• Problem statement: Locate the word "caption" in the data below, then copy every line that holds it.

Saved data entries:

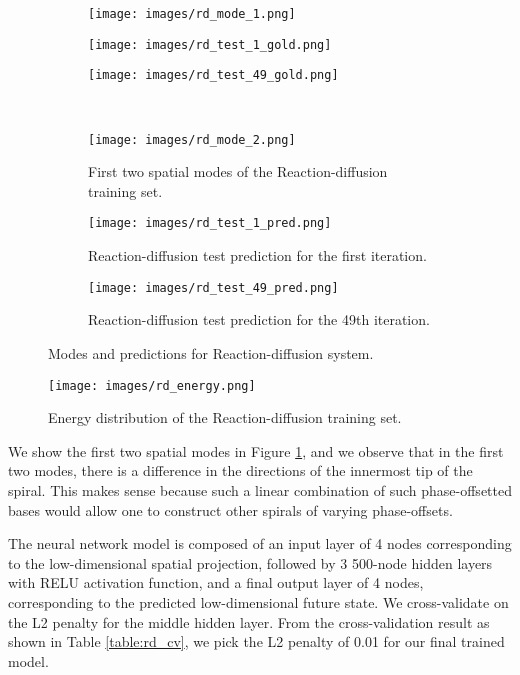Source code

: \documentclass[letterpaper, 10 pt, conference]{ieeeconf}  %
\begin{document}
\begin{figure*}[htb]
\centering

\begin{subfigure}{0.30\textwidth}
  \centering
  \texttt{[image: images/rd\_mode\_1.png]}
\end{subfigure}
\begin{subfigure}{0.30\textwidth}
  \centering
  \texttt{[image: images/rd\_test\_1\_gold.png]}
\end{subfigure}
\begin{subfigure}{0.30\textwidth}
  \centering
  \texttt{[image: images/rd\_test\_49\_gold.png]}
\end{subfigure}\\
  
\begin{subfigure}{0.30\textwidth}
  \centering
  \texttt{[image: images/rd\_mode\_2.png]}
  \caption{First two spatial modes of the Reaction-diffusion training set.}
  \label{fig:rd_modes}
\end{subfigure}
\begin{subfigure}{0.30\textwidth}
  \centering
  \texttt{[image: images/rd\_test\_1\_pred.png]}
  \caption{Reaction-diffusion test prediction for the first iteration.}
  \label{fig:rd_test_1}
\end{subfigure}
\begin{subfigure}{0.30\textwidth}
  \centering
  \texttt{[image: images/rd\_test\_49\_pred.png]}
  \caption{Reaction-diffusion test prediction for the 49th iteration.}
  \label{fig:rd_test_49}
\end{subfigure}
\caption{Modes and predictions for Reaction-diffusion system.}
\end{figure*}

\begin{figure}[htb]
\centering
\texttt{[image: images/rd\_energy.png]}
\caption{Energy distribution of the Reaction-diffusion training set.}
\label{fig:rd_energy}
\end{figure}

We show the first two spatial modes in Figure \ref{fig:rd_modes}, and we observe that in the first two modes, there is a difference in the directions of the innermost tip of the spiral. This makes sense because such a linear combination of such phase-offsetted bases would allow one to construct other spirals of varying phase-offsets.

The neural network model is composed of an input layer of 4 nodes corresponding to the low-dimensional spatial projection, followed by 3 500-node hidden layers with RELU activation function, and a final output layer of 4 nodes, corresponding to the predicted low-dimensional future state. We cross-validate on the L2 penalty for the middle hidden layer. From the cross-validation result as shown in Table \ref{table:rd_cv}, we pick the L2 penalty of 0.01 for our final trained model.
\end{document}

• Result below:
  \caption{First two spatial modes of the Reaction-diffusion training set.}
  \caption{Reaction-diffusion test prediction for the first iteration.}
  \caption{Reaction-diffusion test prediction for the 49th iteration.}
\caption{Modes and predictions for Reaction-diffusion system.}
\caption{Energy distribution of the Reaction-diffusion training set.}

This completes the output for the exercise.